LaRouche: "Las semanas más trascendentales de la historia moderna. Tenemos que tomar este momento ahora"

17 de septiembre de 2015

17 de septiembre de 2015 — Dentro de las próximas dos semanas, el Presidente ruso Vladimir Putin llegará a Nueva York con una propuesta para crear una verdadera coalición internacional para aplastar al EIIS y las demás organizaciones terroristas barbáricas engendradas por las criminales guerras de destrucción de Bush, Cheney y Obama. La iniciativa militar de Rusia ya está en marcha en Siria, lo cual ha dejado al Presidente Obama y a su equipo de la Casa Blanca en una confusión absoluta, expuestos con la brillante operación de flanqueo de Putin, de la cual el general Douglas MacArthur hubiera estado orgulloso.

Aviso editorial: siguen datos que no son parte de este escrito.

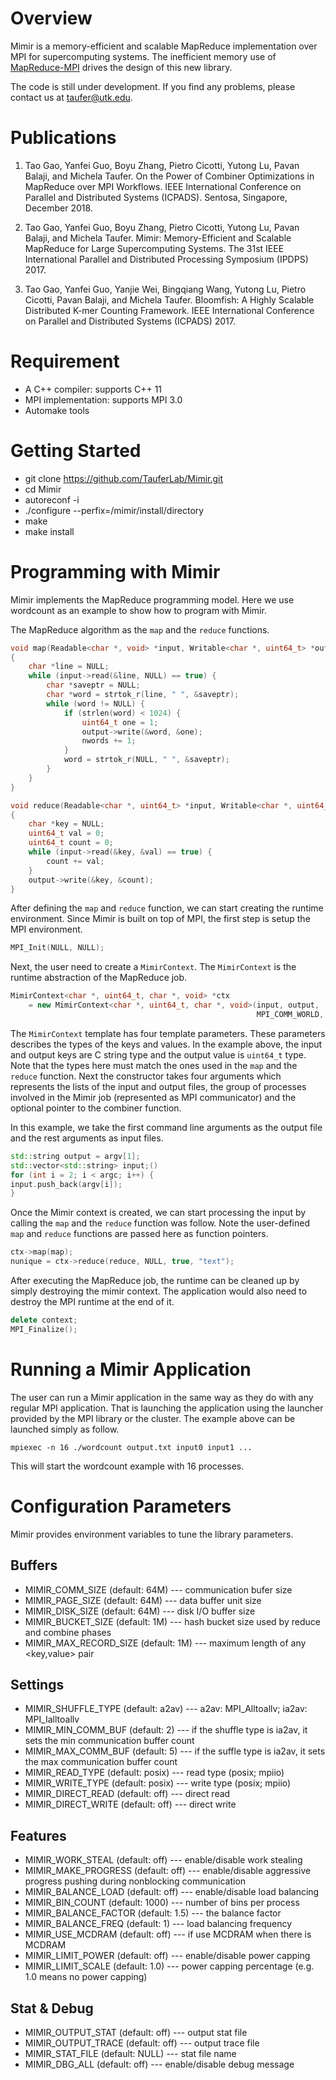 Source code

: # Overview
Mimir is a memory-efficient and scalable MapReduce implementation over MPI for 
supercomputing systems. The inefficient memory use of 
[MapReduce-MPI](http://mapreduce.sandia.gov/) drives the design of this new 
library.

The code is still under development. If you find any problems, please contact us
at taufer@utk.edu.

# Publications
1. Tao Gao, Yanfei Guo, Boyu Zhang, Pietro Cicotti, Yutong Lu, Pavan Balaji, and Michela
Taufer. On the Power of Combiner Optimizations in MapReduce over MPI Workflows. IEEE
International Conference on Parallel and Distributed Systems (ICPADS). Sentosa, Singapore, December 2018.

2. Tao Gao, Yanfei Guo, Boyu Zhang, Pietro Cicotti, Yutong Lu, Pavan Balaji, and
Michela Taufer. Mimir: Memory-Efficient and Scalable MapReduce for Large
Supercomputing Systems. The 31st IEEE International Parallel and Distributed
Processing Symposium (IPDPS) 2017.

3. Tao Gao, Yanfei Guo, Yanjie Wei, Bingqiang Wang, Yutong Lu, Pietro Cicotti,
Pavan Balaji, and Michela Taufer. Bloomfish: A Highly Scalable Distributed K-mer
Counting Framework. IEEE International Conference on Parallel and Distributed
Systems (ICPADS) 2017.

# Requirement
* A C++ compiler: supports C++ 11
* MPI implementation: supports MPI 3.0
* Automake tools

# Getting Started
* git clone https://github.com/TauferLab/Mimir.git
* cd Mimir
* autoreconf -i
* ./configure --perfix=/mimir/install/directory
* make
* make install

# Programming with Mimir
Mimir implements the MapReduce programming model. Here we use wordcount as an
example to show how to program with Mimir.

The MapReduce algorithm as the `map` and the `reduce` functions. 

```c++
void map(Readable<char *, void> *input, Writable<char *, uint64_t> *output, void *ptr)
{
    char *line = NULL;
    while (input->read(&line, NULL) == true) {
        char *saveptr = NULL;
        char *word = strtok_r(line, " ", &saveptr);
        while (word != NULL) {
            if (strlen(word) < 1024) {
                uint64_t one = 1;
                output->write(&word, &one);
                nwords += 1;
            }
            word = strtok_r(NULL, " ", &saveptr);
        }
    }
}

void reduce(Readable<char *, uint64_t> *input, Writable<char *, uint64_t> *output, void *ptr);
{
    char *key = NULL;
    uint64_t val = 0;
    uint64_t count = 0;
    while (input->read(&key, &val) == true) {
        count += val;
    }
    output->write(&key, &count);
}
```

After defining the `map` and `reduce` function, we can start creating the
runtime environment.  Since Mimir is built on top of MPI, the first step is
setup the MPI environment.

```c++
MPI_Init(NULL, NULL);
```

Next, the user need to create a `MimirContext`. The `MimirContext` is the
runtime abstraction of the MapReduce job.

```c++
MimirContext<char *, uint64_t, char *, void> *ctx
    = new MimirContext<char *, uint64_t, char *, void>(input, output,
                                                       MPI_COMM_WORLD, NULL)
```

The `MimirContext` template has four template parameters. These parameters
describes the types of the keys and values. In the example above, the input and
output keys are C string type and the output value is `uint64_t` type. Note that
the types here must match the ones used in the `map` and the `reduce` function.
Next the constructor takes four arguments which represents the lists of the
input and output files, the group of processes involved in the Mimir job
(represented as MPI communicator) and the optional pointer to the combiner
function.

In this example, we take the first command line arguments as the output file and
the rest arguments as input files.

```c++
std::string output = argv[1];
std::vector<std::string> input;()
for (int i = 2; i < argc; i++) {
input.push_back(argv[i]);
}
```

Once the Mimir context is created, we can start processing the input by calling
the `map` and the `reduce` function was follow. Note the user-defined `map` and
`reduce` functions are passed here as function pointers.

```c++
ctx->map(map);
nunique = ctx->reduce(reduce, NULL, true, "text");
```

After executing the MapReduce job, the runtime can be cleaned up by simply
destroying the mimir context. The application would also need to destroy the MPI
runtime at the end of it.

```c++
delete context;
MPI_Finalize();
```

# Running a Mimir Application
The user can run a Mimir application in the same way as they do with any regular
MPI application. That is launching the application using the launcher provided
by the MPI library or the cluster. The example above can be launched simply as
follow.

```
mpiexec -n 16 ./wordcount output.txt input0 input1 ...
```

This will start the wordcount example with 16 processes.

# Configuration Parameters
Mimir provides environment variables to tune the library parameters.

## Buffers
* MIMIR_COMM_SIZE (default: 64M) --- communication bufer size
* MIMIR_PAGE_SIZE (default: 64M) --- data buffer unit size
* MIMIR_DISK_SIZE (default: 64M) --- disk I/O buffer size
* MIMIR_BUCKET_SIZE (default: 1M) --- hash bucket size used by reduce and
combine phases
* MIMIR_MAX_RECORD_SIZE (default: 1M) --- maximum length of any
<key,value> pair

## Settings
* MIMIR_SHUFFLE_TYPE (default: a2av) --- a2av: MPI_Alltoallv; ia2av:
MPI_Ialltoallv
* MIMIR_MIN_COMM_BUF (default: 2) --- if the shuffle type is ia2av, it sets
the min communication buffer count
* MIMIR_MAX_COMM_BUF (default: 5) --- if the suffle type is ia2av, it sets
the max communication buffer count
* MIMIR_READ_TYPE (default: posix) --- read type (posix; mpiio)
* MIMIR_WRITE_TYPE (default: posix) --- write type (posix; mpiio)
* MIMIR_DIRECT_READ (default: off) --- direct read
* MIMIR_DIRECT_WRITE (default: off) --- direct write

## Features
* MIMIR_WORK_STEAL (default: off) --- enable/disable work stealing
* MIMIR_MAKE_PROGRESS (default: off) --- enable/disable aggressive
progress pushing during nonblocking communication
* MIMIR_BALANCE_LOAD (default: off) --- enable/disable load balancing
* MIMIR_BIN_COUNT (default: 1000) --- number of bins per process
* MIMIR_BALANCE_FACTOR (default: 1.5) --- the balance factor
* MIMIR_BALANCE_FREQ (default: 1) --- load balancing frequency
* MIMIR_USE_MCDRAM (default: off) --- if use MCDRAM when there is MCDRAM
* MIMIR_LIMIT_POWER (default: off) --- enable/disable power capping
* MIMIR_LIMIT_SCALE (default: 1.0) --- power capping percentage (e.g. 1.0 means no power capping)

## Stat & Debug
* MIMIR_OUTPUT_STAT (default: off) --- output stat file
* MIMIR_OUTPUT_TRACE (default: off) --- output trace file
* MIMIR_STAT_FILE (default: NULL) --- stat file name
* MIMIR_DBG_ALL (default: off) --- enable/disable debug message
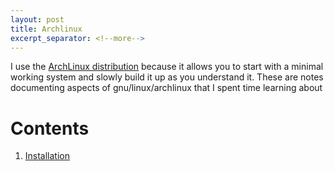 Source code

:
 ```yaml
---
layout: post
title: Archlinux
excerpt_separator: <!--more-->
---
```


I use the <a class="txt-link" href="https://www.archlinux.org/">ArchLinux distribution</a>  because it allows you to start with a minimal working system and slowly build it up as you understand it.
These are notes documenting aspects of gnu/linux/archlinux that I spent time learning about 
<!--more-->

# Contents 
1. [Installation](#installation)


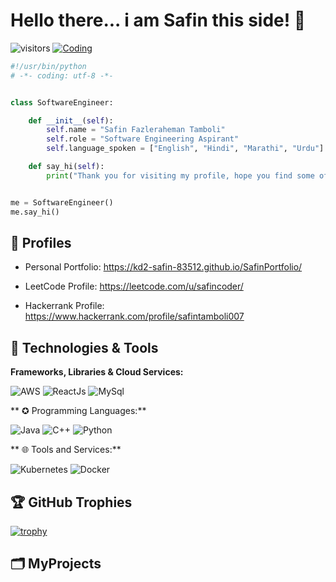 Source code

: # Hello there... i am Safin this side! 👋

![visitors](https://visitor-badge.laobi.icu/badge?page_id=kd2-safin-83512.kd2-safin-83512)
[![Coding](https://badges.frapsoft.com/os/v1/open-source.svg?v=102)](https://github.com/ellerbrock/open-source-badge/)

```python
#!/usr/bin/python
# -*- coding: utf-8 -*-


class SoftwareEngineer:

    def __init__(self):
        self.name = "Safin Fazleraheman Tamboli"
        self.role = "Software Engineering Aspirant"
        self.language_spoken = ["English", "Hindi", "Marathi", "Urdu"]

    def say_hi(self):
        print("Thank you for visiting my profile, hope you find some of my work interesting.")


me = SoftwareEngineer()
me.say_hi()
```

## 📝 Profiles

- Personal Portfolio: https://kd2-safin-83512.github.io/SafinPortfolio/

- LeetCode Profile: https://leetcode.com/u/safincoder/

- Hackerrank Profile: https://www.hackerrank.com/profile/safintamboli007


## 🔧 Technologies & Tools

**Frameworks, Libraries & Cloud Services:**

![AWS](https://img.shields.io/badge/Cloud-AWS-informational?style=flat&logo=amazon-aws&logoColor=white&color=6aa6f8)
![ReactJs](https://img.shields.io/badge/Frame_work-ReactJs-work)
![MySql](https://img.shields.io/badge/Database-Mysql-informational?style=flat&logo=amazon-dynamodb&logoColor=white&color=6aa6f8)

** ✪  Programming Languages:**

![Java](https://img.shields.io/badge/Code-Java-informational?style=flat&logo=java&logoColor=white&color=6aa6f8)
![C++](https://img.shields.io/badge/C%2B%2B%20-c)
![Python](https://img.shields.io/badge/Code-Python-informational?style=flat&logo=python&logoColor=white&color=6aa6f8)


** 🌐 Tools and Services:**

![Kubernetes](https://img.shields.io/badge/Tools-Kubernetes-informational?style=flat&logo=kubernetes&logoColor=white&color=6aa6f8)
![Docker](https://img.shields.io/badge/Tools-Docker-informational?style=flat&logo=docker&logoColor=white&color=6aa6f8)

<!-- ## &#x1f4c8; GitHub Stats

<a href="https://github.com/kd2-safin-83512">
  <img align="center" src="https://github-readme-stats.vercel.app/api/top-langs/?username=zhenye-na&hide=c%2B%2B,c,matlab,assembly&title_color=6aa6f8&text_color=8a919a&icon_color=6aa6f8&bg_color=22272e" alt="Zhenye's GitHub Stats" />
</a>

<a href="https://github.com/kd2-safin-83512">
  <img align="center" src="https://github-readme-stats.vercel.app/api?username=zhenye-na&show_icons=true&line_height=27&count_private=true&title_color=6aa6f8&text_color=8a919a&icon_color=6aa6f8&bg_color=22272e" alt="Zhenye's GitHub Stats" />
</a> -->

## 🏆 GitHub Trophies

[![trophy](https://github-profile-trophy.vercel.app/?username=zhenye-na&theme=nord&column=7)](https://github.com/ryo-ma/github-profile-trophy)

## 🗂️ MyProjects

Algunos en la Casa Blanca y en el Departamento de Estado de EU están tomando medidas para generar un bloqueo en torno a Siria para detener la ayuda humanitaria y militar rusa, una acción que dejaría rápidamente a toda Siria en manos de los bárbaros financiados por los wahabistas de Arabia Saudita.

Pero cada vez más, están surgiendo importantes personalidades en Estados Unidos y Europa que han denunciado la política belicista y apoyando las iniciativas de Putin. A la cabeza de este esfuerzo en Estados Unidos, Lyndon y Helga LaRouche, acompañados del ex Procurador General de Estados Unidos, Ramsey Clark, y el ex senador de Alaska, Mike Gravel, participaron en una conferencia en Manhattan, para movilizar a los ciudadanos de Nueva York (y a la nación y al mundo vía Internet — https://youtu.be/-YQjWpBVjFU ) en las próximas "semanas más trascendentales", en tanto que se reúne la Asamblea General de las Naciones Unidas en Nueva York. "Ahora tenemos que tomar este momento", dijo el señor LaRouche, "de esta nueva asamblea internacional, que es plenamente consciente, sus mejores gentes son plenamente conscientes, de las implicaciones de esta situación, ahora. Tenemos que organizar en todo Estados Unidos, en particular, pero en todo el mundo, para impedir que se desate una guerra termonuclear".

En Alemania está ocurriendo un giro dramático, primero en la decisión del gobierno de abrir los brazos a la ola de refugiados que huyen desde el norte de África de las guerras asesinas de Obama y de los terroristas que han engendrado, y luego con la declaración de la Canciller Angela Merkel en el sentido de que "Alemania y otras potencias europeas occidentales tienen que trabajar con Rusia así como con Estados Unidos para resolver la crisis en Siria".

En Rusia, el ministro de Relaciones Exteriores, Sergei Lavrov, dio un anticipo de lo que será el discurso del Presidente Putin en la ONU. En términos muy precisos, Lavrov dijo que Putin identificará, primero, el peligro de los intentos imperiales de Occidente para refrenar el surgimiento de nuevos centros de poder económico y político; segundo, la cooperación intencional de Occidente con los terroristas a fin de "conseguir algunos objetivos geopolíticos estrechos"; y tercero, el empleo unilateral de la coerción y de las sanciones, al margen del derecho internacional, "bajo la influencia de la psicología estadounidense", para forzar cambios de régimen contra las naciones seleccionadas. Lavrov señaló también que el Presidente Putin hablará sobre el "derrumbe del espacio económico mundial".

Esta iniciativa crea la capacidad para lograr las medidas necesarias para detener la guerra y crear un nuevo paradigma basado en las metas comunes de la humanidad, que significa la destitución del Presidente Obama mediante la 25ava Enmienda, el cierre de Wall Street mediante la reinstitución de la Glass-Steagall, y la implementación del Puente Terrestre Mundial junto con los aliados naturales de Estados Unidos representados ahora en las naciones del BRICS.